Excerpts from a dataset:
· · · ·

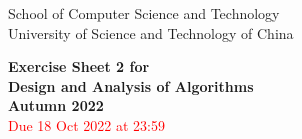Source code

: \documentclass[a4paper,10pt]{article}
\begin{document}
\begin{minipage}[b]{0.58\textwidth}
	\large
	School of Computer Science and Technology\\University of Science and Technology of China
\end{minipage}

\hrulefill

\vspace{0.2cm}
\begin{center}
	{\large \bf Exercise Sheet 2 for \\[1mm]
		Design and Analysis of Algorithms\\[0.5mm]
		Autumn 2022}\\
	\textcolor{red}{Due 18 Oct 2022 at 23:59}
	\bigskip


\end{center}
\vspace{0.1cm}



\hrulefill\medskip


\newcommand{\Alg}{\ensuremath{\mathcal{A}}}
\end{document}
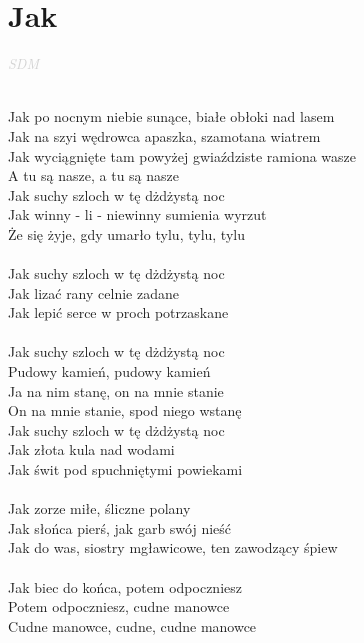 \documentclass[a5paper, 10pt]{book}
\begin{document}
\newpage
\section{Jak}\textcolor{lightgray}{\textit{SDM}}\\~\\
\begin{minipage}[t]{0.75\textwidth}
  Jak po nocnym niebie sunące, białe obłoki nad lasem\\
  Jak na szyi wędrowca apaszka, szamotana wiatrem\\
  Jak wyciągnięte tam powyżej gwiaździste ramiona wasze\\
  A tu są nasze, a tu są nasze\\

  Jak suchy szloch w tę dżdżystą noc\\
  Jak winny - li - niewinny sumienia wyrzut\\
  Że się żyje, gdy umarło tylu, tylu, tylu\\
  \\
  Jak suchy szloch w tę dżdżystą noc\\
  Jak lizać rany celnie zadane\\
  Jak lepić serce w proch potrzaskane\\
  \\
  Jak suchy szloch w tę dżdżystą noc\\
  Pudowy kamień, pudowy kamień\\
  Ja na nim stanę, on na mnie stanie\\
  On na mnie stanie, spod niego wstanę\\
  Jak suchy szloch w tę dżdżystą noc\\
  Jak złota kula nad wodami\\
  Jak świt pod spuchniętymi powiekami\\
  \\
  Jak zorze miłe, śliczne polany\\
  Jak słońca pierś, jak garb swój nieść\\
  Jak do was, siostry mgławicowe, ten zawodzący śpiew\\
  \\
  Jak biec do końca, potem odpoczniesz\\
  Potem odpoczniesz, cudne manowce\\
  Cudne manowce, cudne, cudne manowce\\
\end{minipage}
\end{document}
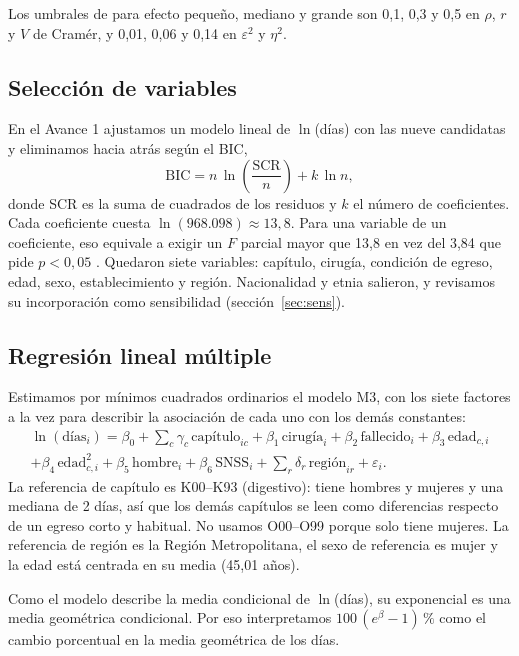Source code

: \documentclass[10.5pt,a4paper,headings=small,abstract=false]{scrartcl}
\newcommand{\pct}{\,\%}
\begin{document}
Los umbrales de \citet{cohen1988} para efecto pequeño, mediano y grande son 0,1, 0,3 y 0,5 en $\rho$, $r$ y $V$ de Cramér, y 0,01, 0,06 y 0,14 en $\varepsilon^2$ y $\eta^2$.

\subsection{Selección de variables}

En el Avance 1 ajustamos un modelo lineal de $\ln$(días) con las nueve candidatas y eliminamos hacia atrás según el BIC,
\[
\mathrm{BIC}=n\,\ln\!\left(\frac{\mathrm{SCR}}{n}\right)+k\,\ln n,
\]
donde SCR es la suma de cuadrados de los residuos y $k$ el número de coeficientes. Cada coeficiente cuesta $\ln(968.098)\approx 13{,}8$. Para una variable de un coeficiente, eso equivale a exigir un $F$ parcial mayor que 13,8 en vez del 3,84 que pide $p<0{,}05$ \citep{raftery1995}. Quedaron siete variables: capítulo, cirugía, condición de egreso, edad, sexo, establecimiento y región. Nacionalidad y etnia salieron, y revisamos su incorporación como sensibilidad (sección~\ref{sec:sens}).

\subsection{Regresión lineal múltiple}

Estimamos por mínimos cuadrados ordinarios el modelo M3, con los siete factores a la vez para describir la asociación de cada uno con los demás constantes:
\begin{multline*}
\ln(\text{días}_i)=\beta_0+\sum_c\gamma_c\,\text{capítulo}_{ic}+\beta_1\,\text{cirugía}_i+\beta_2\,\text{fallecido}_i+\beta_3\,\text{edad}_{c,i}\\
+\beta_4\,\text{edad}_{c,i}^2+\beta_5\,\text{hombre}_i+\beta_6\,\text{SNSS}_i+\sum_r\delta_r\,\text{región}_{ir}+\varepsilon_i .
\end{multline*}
La referencia de capítulo es K00--K93 (digestivo): tiene hombres y mujeres y una mediana de 2 días, así que los demás capítulos se leen como diferencias respecto de un egreso corto y habitual. No usamos O00--O99 porque solo tiene mujeres. La referencia de región es la Región Metropolitana, el sexo de referencia es mujer y la edad está centrada en su media (45,01 años).

Como el modelo describe la media condicional de $\ln$(días), su exponencial es una media geométrica condicional. Por eso interpretamos $100\,(e^{\beta}-1)\pct{}$ como el cambio porcentual en la media geométrica de los días.
\end{document}
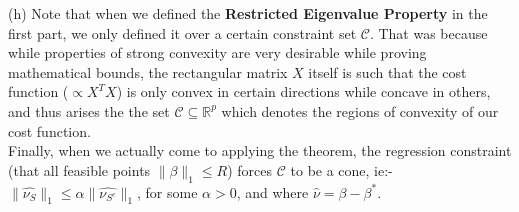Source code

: \documentclass[a4paper,11pt]{article}
\numberwithin{definition}{section}
\numberwithin{mytheorem}{subsection}
\begin{document}
(h) Note that when we defined the \textbf{Restricted Eigenvalue Property} in the first part, we only defined it over a certain constraint set $\mathcal{C}$. That was because while properties of strong convexity are very desirable while proving mathematical bounds, the rectangular matrix $X$ itself is such that the cost function ($\propto X^TX$) is only convex in certain directions while concave in others, and thus arises the the set $\mathcal{C}\subseteq\mathbb{R}^p$ which denotes the regions of convexity of our cost function. \\
Finally, when we actually come to applying the theorem, the regression constraint (that all feasible points $\lVert\beta\rVert_1\leq R$) forces $\mathcal{C}$ to be a cone, ie:- $\lVert\widehat{\nu_S}\rVert_1\leq\alpha\lVert\widehat{\nu_{S^c}}\rVert_1$, for some $\alpha > 0$, and where $\widehat{\nu} = \beta - \beta^*$.


%     
%     
%     
\end{document}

· · · ·

> **PROMPT**
What is needed is an exact copy of the entries above, with no images in it.

> **TASK SOLUTION**
Source code

: \documentclass[a4paper,10pt]{article}
\begin{document}
\begin{minipage}[b]{0.58\textwidth}
	\large
	School of Computer Science and Technology\\University of Science and Technology of China
\end{minipage}

\hrulefill

\vspace{0.2cm}
\begin{center}
	{\large \bf Exercise Sheet 2 for \\[1mm]
		Design and Analysis of Algorithms\\[0.5mm]
		Autumn 2022}\\
	\textcolor{red}{Due 18 Oct 2022 at 23:59}
	\bigskip


\end{center}
\vspace{0.1cm}



\hrulefill\medskip


\newcommand{\Alg}{\ensuremath{\mathcal{A}}}
\end{document}
 \documentclass[a5paper, 10pt]{book}
\begin{document}
\newpage
\section{Jak}\textcolor{lightgray}{\textit{SDM}}\\~\\
\begin{minipage}[t]{0.75\textwidth}
  Jak po nocnym niebie sunące, białe obłoki nad lasem\\
  Jak na szyi wędrowca apaszka, szamotana wiatrem\\
  Jak wyciągnięte tam powyżej gwiaździste ramiona wasze\\
  A tu są nasze, a tu są nasze\\

  Jak suchy szloch w tę dżdżystą noc\\
  Jak winny - li - niewinny sumienia wyrzut\\
  Że się żyje, gdy umarło tylu, tylu, tylu\\
  \\
  Jak suchy szloch w tę dżdżystą noc\\
  Jak lizać rany celnie zadane\\
  Jak lepić serce w proch potrzaskane\\
  \\
  Jak suchy szloch w tę dżdżystą noc\\
  Pudowy kamień, pudowy kamień\\
  Ja na nim stanę, on na mnie stanie\\
  On na mnie stanie, spod niego wstanę\\
  Jak suchy szloch w tę dżdżystą noc\\
  Jak złota kula nad wodami\\
  Jak świt pod spuchniętymi powiekami\\
  \\
  Jak zorze miłe, śliczne polany\\
  Jak słońca pierś, jak garb swój nieść\\
  Jak do was, siostry mgławicowe, ten zawodzący śpiew\\
  \\
  Jak biec do końca, potem odpoczniesz\\
  Potem odpoczniesz, cudne manowce\\
  Cudne manowce, cudne, cudne manowce\\
\end{minipage}
\end{document}
Source code

: \documentclass[10.5pt,a4paper,headings=small,abstract=false]{scrartcl}
\newcommand{\pct}{\,\%}
\begin{document}
Los umbrales de \citet{cohen1988} para efecto pequeño, mediano y grande son 0,1, 0,3 y 0,5 en $\rho$, $r$ y $V$ de Cramér, y 0,01, 0,06 y 0,14 en $\varepsilon^2$ y $\eta^2$.

\subsection{Selección de variables}

En el Avance 1 ajustamos un modelo lineal de $\ln$(días) con las nueve candidatas y eliminamos hacia atrás según el BIC,
\[
\mathrm{BIC}=n\,\ln\!\left(\frac{\mathrm{SCR}}{n}\right)+k\,\ln n,
\]
donde SCR es la suma de cuadrados de los residuos y $k$ el número de coeficientes. Cada coeficiente cuesta $\ln(968.098)\approx 13{,}8$. Para una variable de un coeficiente, eso equivale a exigir un $F$ parcial mayor que 13,8 en vez del 3,84 que pide $p<0{,}05$ \citep{raftery1995}. Quedaron siete variables: capítulo, cirugía, condición de egreso, edad, sexo, establecimiento y región. Nacionalidad y etnia salieron, y revisamos su incorporación como sensibilidad (sección~\ref{sec:sens}).

\subsection{Regresión lineal múltiple}

Estimamos por mínimos cuadrados ordinarios el modelo M3, con los siete factores a la vez para describir la asociación de cada uno con los demás constantes:
\begin{multline*}
\ln(\text{días}_i)=\beta_0+\sum_c\gamma_c\,\text{capítulo}_{ic}+\beta_1\,\text{cirugía}_i+\beta_2\,\text{fallecido}_i+\beta_3\,\text{edad}_{c,i}\\
+\beta_4\,\text{edad}_{c,i}^2+\beta_5\,\text{hombre}_i+\beta_6\,\text{SNSS}_i+\sum_r\delta_r\,\text{región}_{ir}+\varepsilon_i .
\end{multline*}
La referencia de capítulo es K00--K93 (digestivo): tiene hombres y mujeres y una mediana de 2 días, así que los demás capítulos se leen como diferencias respecto de un egreso corto y habitual. No usamos O00--O99 porque solo tiene mujeres. La referencia de región es la Región Metropolitana, el sexo de referencia es mujer y la edad está centrada en su media (45,01 años).

Como el modelo describe la media condicional de $\ln$(días), su exponencial es una media geométrica condicional. Por eso interpretamos $100\,(e^{\beta}-1)\pct{}$ como el cambio porcentual en la media geométrica de los días.
\end{document}
Source code

: \documentclass[a4paper,11pt]{article}
\numberwithin{definition}{section}
\numberwithin{mytheorem}{subsection}
\begin{document}
(h) Note that when we defined the \textbf{Restricted Eigenvalue Property} in the first part, we only defined it over a certain constraint set $\mathcal{C}$. That was because while properties of strong convexity are very desirable while proving mathematical bounds, the rectangular matrix $X$ itself is such that the cost function ($\propto X^TX$) is only convex in certain directions while concave in others, and thus arises the the set $\mathcal{C}\subseteq\mathbb{R}^p$ which denotes the regions of convexity of our cost function. \\
Finally, when we actually come to applying the theorem, the regression constraint (that all feasible points $\lVert\beta\rVert_1\leq R$) forces $\mathcal{C}$ to be a cone, ie:- $\lVert\widehat{\nu_S}\rVert_1\leq\alpha\lVert\widehat{\nu_{S^c}}\rVert_1$, for some $\alpha > 0$, and where $\widehat{\nu} = \beta - \beta^*$.


%     
%     
%     
\end{document}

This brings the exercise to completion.